=== Input for this task ===
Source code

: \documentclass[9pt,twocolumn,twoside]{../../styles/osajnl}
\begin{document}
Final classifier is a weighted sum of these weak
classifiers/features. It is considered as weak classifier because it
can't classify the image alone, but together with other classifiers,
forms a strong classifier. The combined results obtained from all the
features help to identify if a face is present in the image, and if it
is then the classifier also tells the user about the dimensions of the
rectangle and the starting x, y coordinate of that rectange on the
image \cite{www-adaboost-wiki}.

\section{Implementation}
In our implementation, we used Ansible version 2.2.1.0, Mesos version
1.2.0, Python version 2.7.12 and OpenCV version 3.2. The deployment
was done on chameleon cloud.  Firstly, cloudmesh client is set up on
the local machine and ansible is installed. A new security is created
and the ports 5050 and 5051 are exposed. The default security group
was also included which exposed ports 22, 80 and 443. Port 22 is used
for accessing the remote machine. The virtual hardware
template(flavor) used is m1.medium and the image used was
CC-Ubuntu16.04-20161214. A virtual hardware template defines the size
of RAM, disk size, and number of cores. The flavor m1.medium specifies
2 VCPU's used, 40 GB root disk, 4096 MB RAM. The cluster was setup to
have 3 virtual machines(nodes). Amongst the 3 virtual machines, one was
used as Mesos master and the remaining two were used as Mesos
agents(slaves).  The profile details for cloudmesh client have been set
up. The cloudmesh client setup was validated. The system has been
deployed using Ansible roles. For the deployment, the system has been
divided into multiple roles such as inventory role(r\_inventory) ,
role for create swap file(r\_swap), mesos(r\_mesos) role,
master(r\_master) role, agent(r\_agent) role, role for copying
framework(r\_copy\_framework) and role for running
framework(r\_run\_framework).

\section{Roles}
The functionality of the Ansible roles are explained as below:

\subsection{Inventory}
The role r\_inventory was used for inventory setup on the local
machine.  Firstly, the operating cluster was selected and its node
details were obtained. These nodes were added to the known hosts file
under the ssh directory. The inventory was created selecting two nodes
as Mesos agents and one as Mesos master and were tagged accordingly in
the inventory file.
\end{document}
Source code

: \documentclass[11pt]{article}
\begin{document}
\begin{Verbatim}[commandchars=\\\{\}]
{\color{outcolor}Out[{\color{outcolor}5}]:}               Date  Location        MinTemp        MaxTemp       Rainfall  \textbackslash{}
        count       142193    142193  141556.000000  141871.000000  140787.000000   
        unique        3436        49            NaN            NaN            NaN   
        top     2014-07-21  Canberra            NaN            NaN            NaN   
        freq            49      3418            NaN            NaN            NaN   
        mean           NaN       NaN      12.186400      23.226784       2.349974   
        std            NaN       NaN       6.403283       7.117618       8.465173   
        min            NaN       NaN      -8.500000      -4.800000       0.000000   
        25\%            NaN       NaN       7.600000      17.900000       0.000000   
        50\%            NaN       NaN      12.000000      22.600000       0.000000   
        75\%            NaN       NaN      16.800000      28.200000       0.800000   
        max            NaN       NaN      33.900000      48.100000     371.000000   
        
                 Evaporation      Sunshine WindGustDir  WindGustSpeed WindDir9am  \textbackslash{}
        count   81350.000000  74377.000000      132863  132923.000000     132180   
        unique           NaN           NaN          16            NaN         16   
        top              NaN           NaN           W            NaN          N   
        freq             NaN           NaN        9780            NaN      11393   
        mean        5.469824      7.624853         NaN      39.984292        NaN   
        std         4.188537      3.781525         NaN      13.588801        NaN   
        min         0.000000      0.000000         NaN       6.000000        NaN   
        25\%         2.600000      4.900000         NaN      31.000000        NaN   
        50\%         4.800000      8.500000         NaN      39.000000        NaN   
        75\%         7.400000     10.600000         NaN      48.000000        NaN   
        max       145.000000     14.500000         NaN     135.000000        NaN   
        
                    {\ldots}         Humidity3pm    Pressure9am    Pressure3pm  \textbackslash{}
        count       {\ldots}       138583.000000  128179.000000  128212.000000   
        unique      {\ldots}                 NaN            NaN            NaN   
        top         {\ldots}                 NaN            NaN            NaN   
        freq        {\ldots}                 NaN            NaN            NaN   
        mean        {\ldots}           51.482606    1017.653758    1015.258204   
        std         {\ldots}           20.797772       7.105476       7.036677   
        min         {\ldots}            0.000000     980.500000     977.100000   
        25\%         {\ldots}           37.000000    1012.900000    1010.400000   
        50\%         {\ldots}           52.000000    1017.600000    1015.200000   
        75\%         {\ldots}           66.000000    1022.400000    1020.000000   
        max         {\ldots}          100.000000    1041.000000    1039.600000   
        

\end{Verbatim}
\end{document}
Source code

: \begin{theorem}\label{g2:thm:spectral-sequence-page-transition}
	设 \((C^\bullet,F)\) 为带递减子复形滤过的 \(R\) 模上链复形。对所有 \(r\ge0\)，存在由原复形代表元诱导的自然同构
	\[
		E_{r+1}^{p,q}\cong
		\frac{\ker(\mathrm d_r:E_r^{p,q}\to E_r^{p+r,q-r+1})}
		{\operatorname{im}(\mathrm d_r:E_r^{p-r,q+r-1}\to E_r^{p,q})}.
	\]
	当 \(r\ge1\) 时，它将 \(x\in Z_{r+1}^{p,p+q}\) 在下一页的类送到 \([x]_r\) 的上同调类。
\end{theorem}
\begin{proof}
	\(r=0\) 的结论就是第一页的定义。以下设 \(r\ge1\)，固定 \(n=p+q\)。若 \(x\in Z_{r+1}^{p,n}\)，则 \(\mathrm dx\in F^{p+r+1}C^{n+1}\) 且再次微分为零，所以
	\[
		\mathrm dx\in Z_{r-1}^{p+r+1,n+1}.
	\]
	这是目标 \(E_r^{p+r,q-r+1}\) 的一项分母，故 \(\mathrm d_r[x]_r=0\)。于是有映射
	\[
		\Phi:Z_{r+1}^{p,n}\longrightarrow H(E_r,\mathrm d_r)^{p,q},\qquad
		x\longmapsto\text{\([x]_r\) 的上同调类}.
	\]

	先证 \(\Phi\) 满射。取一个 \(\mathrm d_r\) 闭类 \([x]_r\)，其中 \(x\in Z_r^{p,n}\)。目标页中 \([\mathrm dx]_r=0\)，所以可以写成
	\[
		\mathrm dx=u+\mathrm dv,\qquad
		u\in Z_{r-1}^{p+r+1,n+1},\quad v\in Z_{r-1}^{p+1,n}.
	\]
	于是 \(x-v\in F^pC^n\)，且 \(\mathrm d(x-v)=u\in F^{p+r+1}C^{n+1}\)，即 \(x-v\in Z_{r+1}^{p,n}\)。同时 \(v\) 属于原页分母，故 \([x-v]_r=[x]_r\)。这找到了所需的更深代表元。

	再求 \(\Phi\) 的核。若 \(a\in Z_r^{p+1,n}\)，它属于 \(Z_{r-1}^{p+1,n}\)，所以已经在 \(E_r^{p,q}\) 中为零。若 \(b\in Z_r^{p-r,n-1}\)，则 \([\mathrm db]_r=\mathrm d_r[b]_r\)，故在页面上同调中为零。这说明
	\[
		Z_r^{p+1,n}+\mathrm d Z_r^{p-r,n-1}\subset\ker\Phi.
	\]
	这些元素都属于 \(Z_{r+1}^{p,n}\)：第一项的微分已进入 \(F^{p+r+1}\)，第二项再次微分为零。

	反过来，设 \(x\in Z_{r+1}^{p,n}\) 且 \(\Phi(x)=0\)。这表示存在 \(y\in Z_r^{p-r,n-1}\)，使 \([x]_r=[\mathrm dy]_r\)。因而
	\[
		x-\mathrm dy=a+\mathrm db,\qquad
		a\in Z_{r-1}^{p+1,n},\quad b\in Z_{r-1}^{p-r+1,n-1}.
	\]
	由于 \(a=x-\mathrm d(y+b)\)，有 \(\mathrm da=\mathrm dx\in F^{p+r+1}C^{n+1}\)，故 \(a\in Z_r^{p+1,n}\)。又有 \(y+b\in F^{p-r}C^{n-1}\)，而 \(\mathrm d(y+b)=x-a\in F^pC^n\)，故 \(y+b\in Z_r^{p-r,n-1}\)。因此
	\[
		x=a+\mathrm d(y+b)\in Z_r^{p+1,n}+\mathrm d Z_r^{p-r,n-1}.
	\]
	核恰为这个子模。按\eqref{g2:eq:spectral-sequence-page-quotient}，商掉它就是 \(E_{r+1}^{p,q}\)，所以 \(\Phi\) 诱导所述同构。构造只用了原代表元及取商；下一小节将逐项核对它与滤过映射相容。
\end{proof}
===
### What is needed
Every line that contains the string "unique" should be copied from the entries.

### Result of this exercise
        unique        3436        49            NaN            NaN            NaN   
        unique           NaN           NaN          16            NaN         16   
        unique      {\ldots}                 NaN            NaN            NaN   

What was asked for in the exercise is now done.